The tale of the fourth or fifth wife of Mssr. Bleue

It wasn’t that I didn’t know about the crypt under the house when I married him. Everyone knew about the crypt, and the keys he always carried, especially the large silver key that he wouldn’t let anyone touch but made sure everyone saw.

It wasn’t that I didn’t know. And it wasn’t that I didn’t care. It’s just that I didn’t have a choice. 

When you’re raised on the edge of the village near nothing but forest, and the local lord takes a shine to you, you have little choice. It’s him or the butcher’s third son, and your mother reminds you that there are three other daughters who need marrying off. And who’s going to look after her in her old age once your father is dead? So what if he’s had three previous wives? Or was it four? 

If I sound sanguine, let me tell you that I wasn’t at the time. But it’s easy to be now. I’ve had time to adjust.

He had come to my house two weeks earlier to inform my mother that he intended to marry one of her daughters. And since I was the eldest, that meant me. He said he didn’t need a dowry, what he needed was a woman. A woman who could do the womanly things a man needed.
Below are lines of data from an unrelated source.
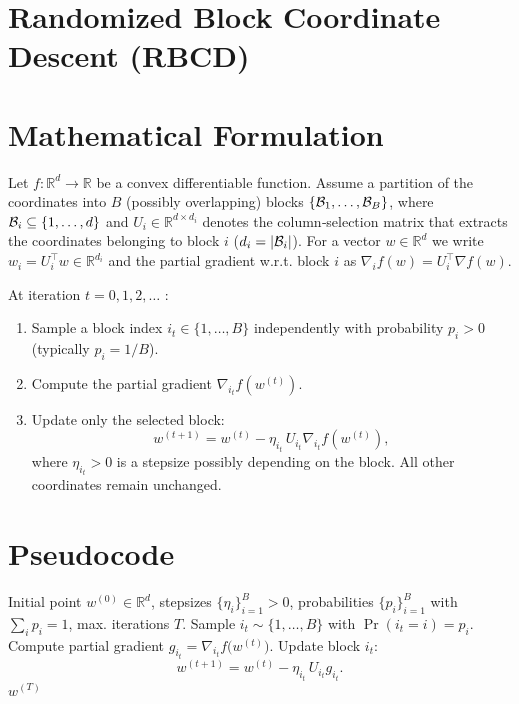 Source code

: \documentclass{article}
\newcommand{\R}{\mathbb{R}}
\begin{document}
\section*{Randomized Block Coordinate Descent (RBCD)}

\section*{Mathematical Formulation}
Let $f:\R^{d}\rightarrow\R$ be a convex differentiable function.  
Assume a partition of the coordinates into $B$ (possibly overlapping) blocks  
$\{ {\cal B}_{1},\dots,{\cal B}_{B}\}$, where ${\cal B}_{i}\subseteq\{1,\dots,d\}$ and
$U_{i}\in\R^{d\times d_{i}}$ denotes the column‑selection matrix that extracts the
coordinates belonging to block $i$ ($d_{i}=|{\cal B}_{i}|$).  
For a vector $w\in\R^{d}$ we write $w_{i}=U_i^{\top}w\in\R^{d_i}$ and the partial
gradient w.r.t. block $i$ as $\nabla_i f(w)=U_i^{\top}\nabla f(w)$.

At iteration $t=0,1,2,\dots$ :

\begin{enumerate}[label=\arabic*)]
\item Sample a block index $i_t\in\{1,\dots,B\}$ independently with probability
$p_i>0$ (typically $p_i=1/B$).
\item Compute the partial gradient $\nabla_{i_t} f(w^{(t)})$.
\item Update only the selected block:
\[
w^{(t+1)} = w^{(t)} - \eta_{i_t}\,U_{i_t}\nabla_{i_t} f(w^{(t)}),
\]
where $\eta_{i_t}>0$ is a stepsize possibly depending on the block.
All other coordinates remain unchanged.
\end{enumerate}

\section*{Pseudocode}
\begin{algorithm}[H]
\caption{Randomized Block Coordinate Descent}
\begin{algorithmic}[1]
\REQUIRE Initial point $w^{(0)}\in\R^{d}$, stepsizes $\{\eta_i\}_{i=1}^{B}>0$, 
probabilities $\{p_i\}_{i=1}^{B}$ with $\sum_{i}p_i=1$, 
max. iterations $T$.
    \STATE Sample $i_t\sim\{1,\dots,B\}$ with $\Pr(i_t=i)=p_i$.
    \STATE Compute partial gradient $g_{i_t}= \nabla_{i_t}f\!\big(w^{(t)}\big)$.
    \STATE Update block $i_t$:
    \[
    w^{(t+1)} = w^{(t)} - \eta_{i_t}\,U_{i_t} g_{i_t}.
    \]
\ENDFOR
\RETURN $w^{(T)}$
\end{algorithmic}
\end{algorithm}
\end{document}
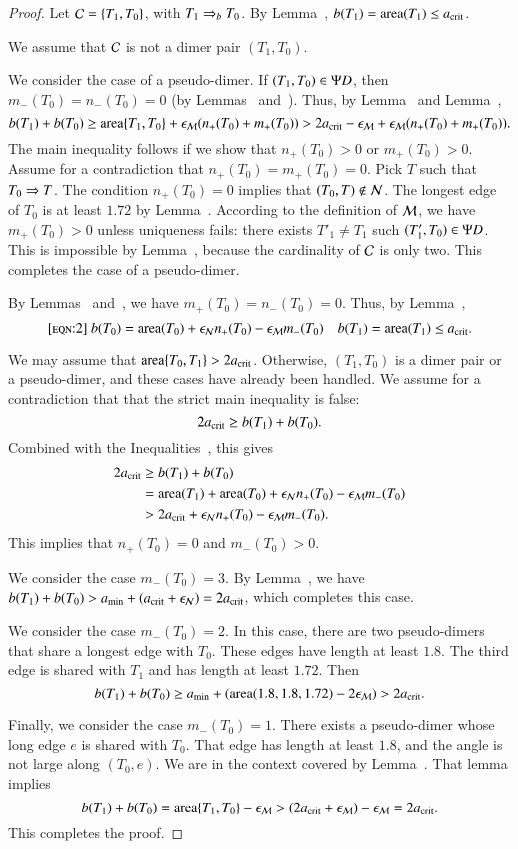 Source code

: \begin{proof}  
  Let $\mathcal C = \{T_1,T_0\}$, with $T_1\Rightarrow_{b} T_0$. By
  Lemma~, $b(T_1)={\operatorname{area}}(T_1)\le a_\text{crit}$.

  We assume that $\mathcal C$ is not a dimer pair $(T_1,T_0)$.

  We consider the case of a pseudo-dimer.  If $(T_1,T_0)\in\Psi D$, then
  $m_-(T_0)=n_-(T_0)=0$ (by Lemmas~
  and~).  Thus, by Lemma~ and
  Lemma~,
\[
b(T_1)+b(T_0) 
\ge {\operatorname{area}}\{T_1,T_0\} + \epsilon_{\mathcal M} (n_+(T_0) + m_+(T_0)) 
> 2a_\text{crit} - \epsilon_{\mathcal M}  + \epsilon_{\mathcal M} (n_+(T_0)+m_+(T_0)).
\]
The main inequality follows if we show that $n_+(T_0)>0$ or
$m_+(T_0)>0$.  Assume for a contradiction that $n_+(T_0)=m_+(T_0)=0$.
Pick $T$ such that $T_0\Rightarrow T$.  The condition $n_+(T_0)=0$ implies
that $(T_0,T)\not\in\mathcal N$.  
The longest edge of $T_0$ is at least $1.72$ by Lemma~.
According to the definition of $\mathcal M$, we have
$m_+(T_0)>0$ unless uniqueness fails: there exists $T'_1\ne T_1$ such
$(T'_1,T_0)\in\Psi D$.  This is impossible by Lemma~, because the cardinality of
$\mathcal C$ is only two.  This completes the case of a pseudo-dimer.

By Lemmas~ and~, we have
$m_+(T_0)=n_-(T_0)=0$.  Thus,
by Lemma~,
\begin{equation}\libel{eqn:2}
b(T_0) = \area(T_0) + \epsN n_+(T_0) - \epsM m_-(T_0)
\quad b(T_1) = \area(T_1) \le \acrit.
\end{equation}

We may assume that ${\operatorname{area}}\{T_0,T_1\}> 2a_\text{crit}$.  Otherwise,
$(T_1,T_0)$ is a dimer pair or a pseudo-dimer, and these cases have
already been handled.  We assume for a contradiction that that the
strict main inequality is false:
\[
2a_\text{crit} \ge b(T_1) + b(T_0).
\]
Combined with the Inequalities~,
this gives
\begin{align*}
2a_\text{crit} &\ge b(T_1) + b(T_0) \\
&= {\operatorname{area}}(T_1) + {\operatorname{area}}(T_0) +\epsilon_{\mathcal N} n_+(T_0) - \epsilon_{\mathcal M} m_-(T_0)\\
&> 2a_\text{crit} + \epsilon_{\mathcal N} n_+(T_0) - \epsilon_{\mathcal M} m_-(T_0).
\end{align*}
This implies that $n_+(T_0)=0$ and $m_-(T_0) > 0$.

We consider the case $m_-(T_0)= 3$.  By Lemma~, we have
$b(T_1) + b(T_0) > a_\text{min} + (a_\text{crit} + \epsilon_{\mathcal N}) = 2a_\text{crit}$, which completes
this case.

We consider the case $m_-(T_0)=2$.  In this case, there are two
pseudo-dimers that share a longest edge with $T_0$.  These edges have
length at least $1.8$. The third edge is shared with $T_1$ and has
length at least $1.72$.  Then
\[
b(T_1)+b(T_0) 
\ge a_\text{min} + ({\operatorname{area}} (1.8,1.8,1.72) - 2\epsilon_{\mathcal M}) > 2a_\text{crit}.
\]

Finally, we consider the case $m_-(T_0)=1$.  There exists a
pseudo-dimer whose long edge $e$ is shared with $T_0$.  That edge has
length at least $1.8$, and the angle is not large along $(T_0,e)$. We
are in the context covered by Lemma~.  That lemma
implies
\[
b(T_1) + b(T_0) 
= {\operatorname{area}}\{T_1,T_0\} - \epsilon_{\mathcal M} 
> (2a_\text{crit}  +\epsilon_{\mathcal M}) - \epsilon_{\mathcal M} = 2a_\text{crit}.
\]
This completes the proof.
\end{proof}

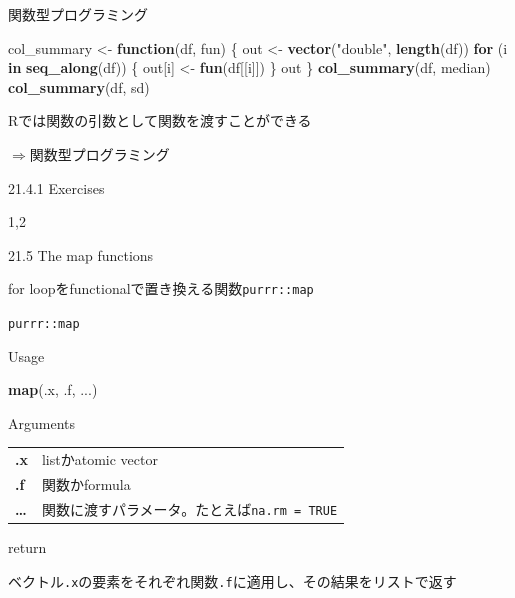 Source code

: \documentclass[ignorenonframetext,]{beamer}
\newenvironment{Shaded}{\begin{snugshade}}{\end{snugshade}}
\newcommand{\KeywordTok}[1]{\textcolor[rgb]{0.13,0.29,0.53}{\textbf{#1}}}
\newcommand{\StringTok}[1]{\textcolor[rgb]{0.31,0.60,0.02}{#1}}
\newcommand{\ControlFlowTok}[1]{\textcolor[rgb]{0.13,0.29,0.53}{\textbf{#1}}}
\newcommand{\NormalTok}[1]{#1}
\begin{document}
\begin{frame}[fragile]{関数型プログラミング}

\begin{Shaded}
\begin{Highlighting}[]
\NormalTok{col_summary <-}\StringTok{ }\ControlFlowTok{function}\NormalTok{(df, fun) \{}
\NormalTok{    out <-}\StringTok{ }\KeywordTok{vector}\NormalTok{(}\StringTok{"double"}\NormalTok{, }\KeywordTok{length}\NormalTok{(df))}
  \ControlFlowTok{for}\NormalTok{ (i }\ControlFlowTok{in} \KeywordTok{seq_along}\NormalTok{(df)) \{}
\NormalTok{        out[i] <-}\StringTok{ }\KeywordTok{fun}\NormalTok{(df[[i]])}
\NormalTok{    \}}
\NormalTok{    out}
\NormalTok{\}}
\KeywordTok{col_summary}\NormalTok{(df, median)}
\KeywordTok{col_summary}\NormalTok{(df, sd)}
\end{Highlighting}
\end{Shaded}

Rでは関数の引数として関数を渡すことができる

\(\Rightarrow\)関数型プログラミング

\end{frame}

\begin{frame}{21.4.1 Exercises}

1,2

\end{frame}

\begin{frame}[fragile]{21.5 The map functions}

for loopをfunctionalで置き換える関数\texttt{purrr::map}

\end{frame}

\begin{frame}[fragile]{\texttt{purrr::map}}

\begin{block}{Usage}

\begin{Shaded}
\begin{Highlighting}[]
\KeywordTok{map}\NormalTok{(.x, .f, ...)}
\end{Highlighting}
\end{Shaded}

\end{block}

\begin{block}{Arguments}

\begin{longtable}[]{@{}ll@{}}
\toprule
\textbf{.x} & listかatomic vector\tabularnewline
\textbf{.f} & 関数かformula\tabularnewline
\textbf{\ldots{}} &
関数に渡すパラメータ。たとえば\texttt{na.rm\ =\ TRUE}\tabularnewline
\bottomrule
\end{longtable}

\end{block}

\begin{block}{return}

ベクトル\texttt{.x}の要素をそれぞれ関数\texttt{.f}に適用し、その結果をリストで返す

\end{block}

\end{frame}
\end{document}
My father blushed and mumbled and muttered under his breath while my mother negotiated the terms. No dowry required, that was what he said. A yearly payment to the family to help raise the other daughters, that was what she said. A yearly payment beginning after the first year, is what he said. If she can follow my rules and do as I say and not be impudent or offensive or curious. I don’t raise curious girls, is what she said. The very idea.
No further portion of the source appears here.